Word for word, set down every line of the entries below from the line with "- **Queue Capacity**: 10,000" to the line with "## 📝 Documentation", including both, and no other line.
::::::
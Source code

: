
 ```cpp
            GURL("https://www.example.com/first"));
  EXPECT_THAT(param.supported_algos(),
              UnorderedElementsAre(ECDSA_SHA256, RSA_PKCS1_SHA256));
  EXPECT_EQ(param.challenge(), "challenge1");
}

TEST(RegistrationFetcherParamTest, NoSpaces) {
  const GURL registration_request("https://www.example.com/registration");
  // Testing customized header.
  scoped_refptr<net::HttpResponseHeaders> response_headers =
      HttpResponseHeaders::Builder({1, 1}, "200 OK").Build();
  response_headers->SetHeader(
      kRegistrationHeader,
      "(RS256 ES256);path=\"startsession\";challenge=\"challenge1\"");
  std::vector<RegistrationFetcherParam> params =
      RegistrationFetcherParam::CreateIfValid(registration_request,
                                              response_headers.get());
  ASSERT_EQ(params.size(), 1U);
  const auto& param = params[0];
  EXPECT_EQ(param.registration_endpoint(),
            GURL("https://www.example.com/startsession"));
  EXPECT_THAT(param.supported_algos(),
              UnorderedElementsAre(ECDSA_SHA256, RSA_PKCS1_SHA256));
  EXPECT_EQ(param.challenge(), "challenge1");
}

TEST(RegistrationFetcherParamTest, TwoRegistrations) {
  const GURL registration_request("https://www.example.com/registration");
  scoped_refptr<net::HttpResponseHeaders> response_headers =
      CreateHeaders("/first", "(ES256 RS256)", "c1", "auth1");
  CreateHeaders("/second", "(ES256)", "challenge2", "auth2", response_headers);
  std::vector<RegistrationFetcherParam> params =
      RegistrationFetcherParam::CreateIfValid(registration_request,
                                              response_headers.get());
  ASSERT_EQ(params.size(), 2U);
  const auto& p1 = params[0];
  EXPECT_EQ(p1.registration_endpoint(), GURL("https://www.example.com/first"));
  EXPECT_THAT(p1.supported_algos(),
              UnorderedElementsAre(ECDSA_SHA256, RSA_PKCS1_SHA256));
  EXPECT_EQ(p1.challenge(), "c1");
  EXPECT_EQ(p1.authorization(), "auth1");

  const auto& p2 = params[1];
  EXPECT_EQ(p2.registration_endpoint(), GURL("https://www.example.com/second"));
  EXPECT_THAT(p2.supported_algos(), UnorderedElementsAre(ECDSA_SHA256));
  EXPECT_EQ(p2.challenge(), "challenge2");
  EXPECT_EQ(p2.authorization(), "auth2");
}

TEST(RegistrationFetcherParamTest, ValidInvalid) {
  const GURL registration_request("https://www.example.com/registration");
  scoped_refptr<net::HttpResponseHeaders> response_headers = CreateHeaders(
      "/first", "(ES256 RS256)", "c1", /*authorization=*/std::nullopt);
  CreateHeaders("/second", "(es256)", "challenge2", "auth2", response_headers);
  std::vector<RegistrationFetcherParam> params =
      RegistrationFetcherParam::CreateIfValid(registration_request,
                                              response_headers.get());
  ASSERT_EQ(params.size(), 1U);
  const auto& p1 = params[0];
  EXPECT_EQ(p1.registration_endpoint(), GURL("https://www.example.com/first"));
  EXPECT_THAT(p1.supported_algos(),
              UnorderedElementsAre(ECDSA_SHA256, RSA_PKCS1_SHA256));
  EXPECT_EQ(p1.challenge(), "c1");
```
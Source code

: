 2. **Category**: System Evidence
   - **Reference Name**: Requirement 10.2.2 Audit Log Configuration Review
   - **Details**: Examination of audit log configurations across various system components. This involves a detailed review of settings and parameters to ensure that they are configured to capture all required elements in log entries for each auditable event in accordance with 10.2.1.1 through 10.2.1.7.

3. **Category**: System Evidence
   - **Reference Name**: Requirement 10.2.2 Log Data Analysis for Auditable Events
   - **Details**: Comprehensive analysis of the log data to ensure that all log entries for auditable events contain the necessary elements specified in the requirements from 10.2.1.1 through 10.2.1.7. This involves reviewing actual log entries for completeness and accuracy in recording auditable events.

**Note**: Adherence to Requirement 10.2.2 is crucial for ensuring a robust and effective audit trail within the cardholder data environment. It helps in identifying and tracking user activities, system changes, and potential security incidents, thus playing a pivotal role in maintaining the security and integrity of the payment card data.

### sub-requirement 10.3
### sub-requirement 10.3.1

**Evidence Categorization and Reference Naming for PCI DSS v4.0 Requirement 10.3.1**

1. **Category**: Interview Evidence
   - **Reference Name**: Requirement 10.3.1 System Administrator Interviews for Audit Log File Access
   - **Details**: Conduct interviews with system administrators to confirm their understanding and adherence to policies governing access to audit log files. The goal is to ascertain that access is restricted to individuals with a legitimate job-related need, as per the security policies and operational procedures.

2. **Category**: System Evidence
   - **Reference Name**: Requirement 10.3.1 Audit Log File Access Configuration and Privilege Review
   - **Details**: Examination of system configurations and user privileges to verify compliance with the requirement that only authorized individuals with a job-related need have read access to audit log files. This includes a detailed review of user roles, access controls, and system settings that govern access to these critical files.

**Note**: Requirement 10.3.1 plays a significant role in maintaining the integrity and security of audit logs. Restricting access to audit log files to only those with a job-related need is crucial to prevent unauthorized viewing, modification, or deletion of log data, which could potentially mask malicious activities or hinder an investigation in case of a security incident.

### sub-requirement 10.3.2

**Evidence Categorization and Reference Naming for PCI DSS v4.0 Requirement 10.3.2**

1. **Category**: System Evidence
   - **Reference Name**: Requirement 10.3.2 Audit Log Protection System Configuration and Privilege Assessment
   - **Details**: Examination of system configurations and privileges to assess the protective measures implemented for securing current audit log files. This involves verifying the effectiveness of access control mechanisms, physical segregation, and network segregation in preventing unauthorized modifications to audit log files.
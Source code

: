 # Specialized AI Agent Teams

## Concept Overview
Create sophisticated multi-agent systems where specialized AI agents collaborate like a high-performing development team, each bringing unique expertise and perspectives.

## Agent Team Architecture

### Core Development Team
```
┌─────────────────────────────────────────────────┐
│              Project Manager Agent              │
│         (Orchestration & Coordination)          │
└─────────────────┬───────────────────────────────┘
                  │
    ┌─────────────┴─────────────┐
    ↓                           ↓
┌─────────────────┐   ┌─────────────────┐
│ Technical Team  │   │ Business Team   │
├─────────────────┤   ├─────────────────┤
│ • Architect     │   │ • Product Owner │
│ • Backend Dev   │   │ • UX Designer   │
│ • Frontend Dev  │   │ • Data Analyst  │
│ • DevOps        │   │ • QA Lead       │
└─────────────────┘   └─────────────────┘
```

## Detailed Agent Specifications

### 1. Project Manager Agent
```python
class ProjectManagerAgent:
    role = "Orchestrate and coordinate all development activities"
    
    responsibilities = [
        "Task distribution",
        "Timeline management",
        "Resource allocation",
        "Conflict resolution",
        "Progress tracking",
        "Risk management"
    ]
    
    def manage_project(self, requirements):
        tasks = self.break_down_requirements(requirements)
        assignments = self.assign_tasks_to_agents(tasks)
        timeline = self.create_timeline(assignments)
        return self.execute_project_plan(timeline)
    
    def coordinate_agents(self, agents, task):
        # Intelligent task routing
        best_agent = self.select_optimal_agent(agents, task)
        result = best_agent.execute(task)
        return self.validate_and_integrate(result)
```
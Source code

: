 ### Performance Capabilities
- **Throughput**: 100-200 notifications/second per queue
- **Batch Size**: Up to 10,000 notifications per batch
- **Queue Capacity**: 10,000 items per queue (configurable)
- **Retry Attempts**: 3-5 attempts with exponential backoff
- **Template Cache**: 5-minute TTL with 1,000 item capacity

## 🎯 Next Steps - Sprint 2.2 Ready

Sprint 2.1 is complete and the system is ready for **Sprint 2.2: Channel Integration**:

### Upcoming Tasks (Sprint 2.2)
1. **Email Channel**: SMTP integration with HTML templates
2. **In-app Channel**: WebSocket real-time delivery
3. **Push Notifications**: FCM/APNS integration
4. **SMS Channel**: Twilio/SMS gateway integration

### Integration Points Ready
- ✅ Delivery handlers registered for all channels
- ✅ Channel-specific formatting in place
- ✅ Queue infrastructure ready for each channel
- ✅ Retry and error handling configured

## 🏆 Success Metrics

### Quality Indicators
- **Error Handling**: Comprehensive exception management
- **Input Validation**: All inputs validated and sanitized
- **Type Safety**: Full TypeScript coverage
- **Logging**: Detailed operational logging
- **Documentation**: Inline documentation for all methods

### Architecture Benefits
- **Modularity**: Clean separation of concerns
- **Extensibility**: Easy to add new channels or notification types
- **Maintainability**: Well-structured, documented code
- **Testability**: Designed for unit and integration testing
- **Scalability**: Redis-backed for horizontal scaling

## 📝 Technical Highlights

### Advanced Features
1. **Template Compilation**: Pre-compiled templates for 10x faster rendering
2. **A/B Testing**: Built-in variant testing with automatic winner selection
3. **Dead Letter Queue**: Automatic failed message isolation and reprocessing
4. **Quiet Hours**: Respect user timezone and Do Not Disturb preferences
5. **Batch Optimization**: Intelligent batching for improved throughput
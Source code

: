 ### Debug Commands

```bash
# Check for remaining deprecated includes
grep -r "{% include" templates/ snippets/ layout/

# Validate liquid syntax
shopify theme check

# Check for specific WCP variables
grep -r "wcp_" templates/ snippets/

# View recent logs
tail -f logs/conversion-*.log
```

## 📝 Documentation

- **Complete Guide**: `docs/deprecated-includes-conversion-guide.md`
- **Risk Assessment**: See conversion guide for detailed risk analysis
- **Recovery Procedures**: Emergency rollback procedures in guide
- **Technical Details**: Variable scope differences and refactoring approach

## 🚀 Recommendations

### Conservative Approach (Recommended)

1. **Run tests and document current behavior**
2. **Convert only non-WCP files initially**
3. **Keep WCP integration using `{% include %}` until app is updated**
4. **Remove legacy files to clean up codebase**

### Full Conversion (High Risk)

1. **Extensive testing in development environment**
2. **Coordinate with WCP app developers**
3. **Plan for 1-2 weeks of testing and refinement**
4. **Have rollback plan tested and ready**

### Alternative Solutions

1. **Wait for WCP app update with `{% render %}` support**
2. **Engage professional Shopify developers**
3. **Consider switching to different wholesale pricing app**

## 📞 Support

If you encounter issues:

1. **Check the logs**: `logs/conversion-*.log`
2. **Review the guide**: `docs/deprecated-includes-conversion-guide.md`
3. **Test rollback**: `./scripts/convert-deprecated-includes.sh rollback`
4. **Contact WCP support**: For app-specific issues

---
::::::
_RESPONSE FOR THIS EXERCISE_
- **Queue Capacity**: 10,000 items per queue (configurable)
- **Retry Attempts**: 3-5 attempts with exponential backoff
- **Template Cache**: 5-minute TTL with 1,000 item capacity

## 🎯 Next Steps - Sprint 2.2 Ready

Sprint 2.1 is complete and the system is ready for **Sprint 2.2: Channel Integration**:

### Upcoming Tasks (Sprint 2.2)
1. **Email Channel**: SMTP integration with HTML templates
2. **In-app Channel**: WebSocket real-time delivery
3. **Push Notifications**: FCM/APNS integration
4. **SMS Channel**: Twilio/SMS gateway integration

### Integration Points Ready
- ✅ Delivery handlers registered for all channels
- ✅ Channel-specific formatting in place
- ✅ Queue infrastructure ready for each channel
- ✅ Retry and error handling configured

## 🏆 Success Metrics

### Quality Indicators
- **Error Handling**: Comprehensive exception management
- **Input Validation**: All inputs validated and sanitized
- **Type Safety**: Full TypeScript coverage
- **Logging**: Detailed operational logging
- **Documentation**: Inline documentation for all methods

### Architecture Benefits
- **Modularity**: Clean separation of concerns
- **Extensibility**: Easy to add new channels or notification types
- **Maintainability**: Well-structured, documented code
- **Testability**: Designed for unit and integration testing
- **Scalability**: Redis-backed for horizontal scaling

## 📝 Technical Highlights

### Advanced Features
1. **Template Compilation**: Pre-compiled templates for 10x faster rendering
2. **A/B Testing**: Built-in variant testing with automatic winner selection
3. **Dead Letter Queue**: Automatic failed message isolation and reprocessing
4. **Quiet Hours**: Respect user timezone and Do Not Disturb preferences
5. **Batch Optimization**: Intelligent batching for improved throughput
Source code

: ### Debug Commands

```bash
# Check for remaining deprecated includes
grep -r "{% include" templates/ snippets/ layout/

# Validate liquid syntax
shopify theme check

# Check for specific WCP variables
grep -r "wcp_" templates/ snippets/

# View recent logs
tail -f logs/conversion-*.log
```

## 📝 Documentation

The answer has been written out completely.